The reasons we've chosen to do this:

*We're a dual PhD household and think it likely that the Nugget will go to university and grad school, so we're not terribly concerned about over funding. She may also go to private school in which case she could use $10k a year toward that if we decided it made sense.
*We will have nieces who could benefit from any extra, as my brother works in a low paying but respectable field and we'd be happy to share excess 529 funds with his girls.
*We are relatively high income (~$325k per year combined) and don't expect to be eligible for any aid due to the expected levels of our taxable accounts in 18 years, so having 529 money count against us isn't relevant.
*We are already maxing out all the tax advantaged retirement accounts available to us and also contributing to a taxable account, so we're saving ~$100k yearly toward retirement. Any extra we saved would go into taxable, so sticking some into a 529 gets us at least a little tax advantage on the federal level. (No state advantage in NC, unfortunately.)
*We had decided, for lack of anything else to do with it, to do a small prepayment of the mortgage. I'm not terribly keen on prepaying the mortgage with a rate of 3.5% and a balance that's less than a year's annual salary, so switching this amount over into a 529 seemed if nothing else at least a neutral choice.
*Up to this point, we've been DINKS with high savings and a lot of fat in our spending. Now we're going to be 38 year old parents of one. We think we should be able to continue funding retirement to the amount we were previously, still stay on track to retire in our early 50's, AND be able to pay for the Nugget to go to any school she wants. Both our parents gave us the gift of college and it helped set us up to go to grad school in a technical field where school was paid for through research assistant-ships and led us to where we are now, so we want to provide the same thing for our kid. And luckily we are able to.

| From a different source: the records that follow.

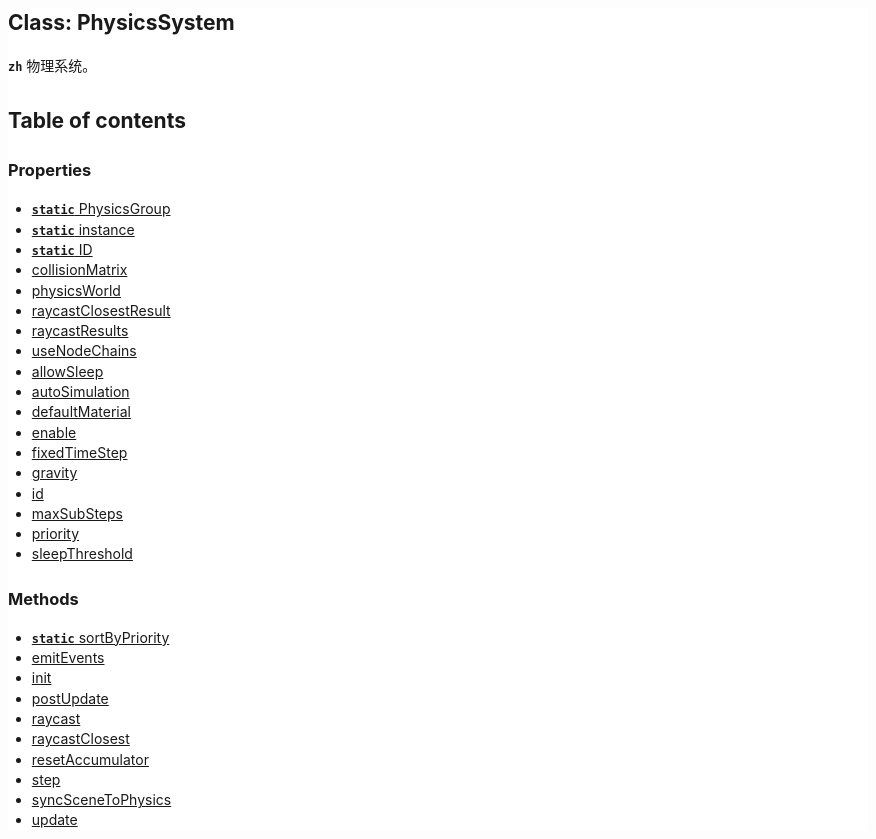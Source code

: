 
## Class: PhysicsSystem














**`zh`** 
物理系统。



<div class="table-of-content">
<h2>Table of contents</h2>


### Properties

- [ **`static`**  PhysicsGroup](#PhysicsGroup)
- [ **`static`**  instance](#instance)
- [ **`static`**  ID](#ID)
- [ collisionMatrix](#collisionMatrix)
- [ physicsWorld](#physicsWorld)
- [ raycastClosestResult](#raycastClosestResult)
- [ raycastResults](#raycastResults)
- [ useNodeChains](#useNodeChains)
- [ allowSleep](#allowSleep)
- [ autoSimulation](#autoSimulation)
- [ defaultMaterial](#defaultMaterial)
- [ enable](#enable)
- [ fixedTimeStep](#fixedTimeStep)
- [ gravity](#gravity)
- [ id](#id)
- [ maxSubSteps](#maxSubSteps)
- [ priority](#priority)
- [ sleepThreshold](#sleepThreshold)


### Methods

- [ **`static`**  sortByPriority](#sortByPriority)
- [ emitEvents](#emitEvents)
- [ init](#init)
- [ postUpdate](#postUpdate)
- [ raycast](#raycast)
- [ raycastClosest](#raycastClosest)
- [ resetAccumulator](#resetAccumulator)
- [ step](#step)
- [ syncSceneToPhysics](#syncSceneToPhysics)
- [ update](#update)
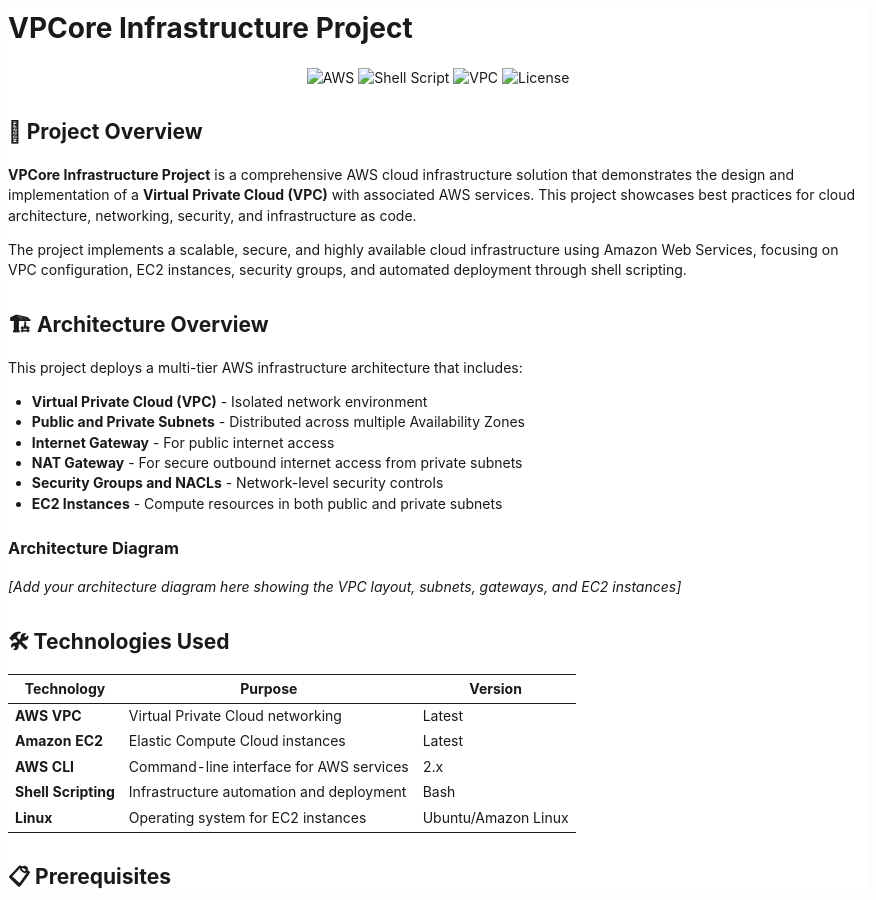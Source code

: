 # VPCore Infrastructure Project

<p align="center">
  <img src="https://img.shields.io/badge/AWS-%23FF9900.svg?style=for-the-badge&logo=amazon-aws&logoColor=white" alt="AWS">
  <img src="https://img.shields.io/badge/shell_script-%23121011.svg?style=for-the-badge&logo=gnu-bash&logoColor=white" alt="Shell Script">
  <img src="https://img.shields.io/badge/VPC-Infrastructure-blue?style=for-the-badge" alt="VPC">
  <img src="https://img.shields.io/badge/license-MIT-green?style=for-the-badge" alt="License">
</p>

## 🌟 Project Overview

**VPCore Infrastructure Project** is a comprehensive AWS cloud infrastructure solution that demonstrates the design and implementation of a **Virtual Private Cloud (VPC)** with associated AWS services. This project showcases best practices for cloud architecture, networking, security, and infrastructure as code.

The project implements a scalable, secure, and highly available cloud infrastructure using Amazon Web Services, focusing on VPC configuration, EC2 instances, security groups, and automated deployment through shell scripting.

## 🏗️ Architecture Overview

This project deploys a multi-tier AWS infrastructure architecture that includes:

- **Virtual Private Cloud (VPC)** - Isolated network environment
- **Public and Private Subnets** - Distributed across multiple Availability Zones
- **Internet Gateway** - For public internet access
- **NAT Gateway** - For secure outbound internet access from private subnets
- **Security Groups and NACLs** - Network-level security controls
- **EC2 Instances** - Compute resources in both public and private subnets

### Architecture Diagram
*[Add your architecture diagram here showing the VPC layout, subnets, gateways, and EC2 instances]*

## 🛠️ Technologies Used

| Technology | Purpose | Version |
|------------|---------|---------|
| **AWS VPC** | Virtual Private Cloud networking | Latest |
| **Amazon EC2** | Elastic Compute Cloud instances | Latest |
| **AWS CLI** | Command-line interface for AWS services | 2.x |
| **Shell Scripting** | Infrastructure automation and deployment | Bash |
| **Linux** | Operating system for EC2 instances | Ubuntu/Amazon Linux |

## 📋 Prerequisites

This is just us, though. Just our situation. Because we're already maxing out all our accounts it's an easier choice for us to contribute to the 529, I think, but you did ask, so I answered.
You can contribute $15k per individual or $30k per married couple. You can elect 5 year forwarding and contribute $150k per married couple. Your parents 529 plan is separate- they too can elect to contribute $150k upfront or put in any amount from $1 to $30k annually. I think that’s overkill, but hey those who are really wealthy have other vehicles to use, they don’t have to use a 529 plan.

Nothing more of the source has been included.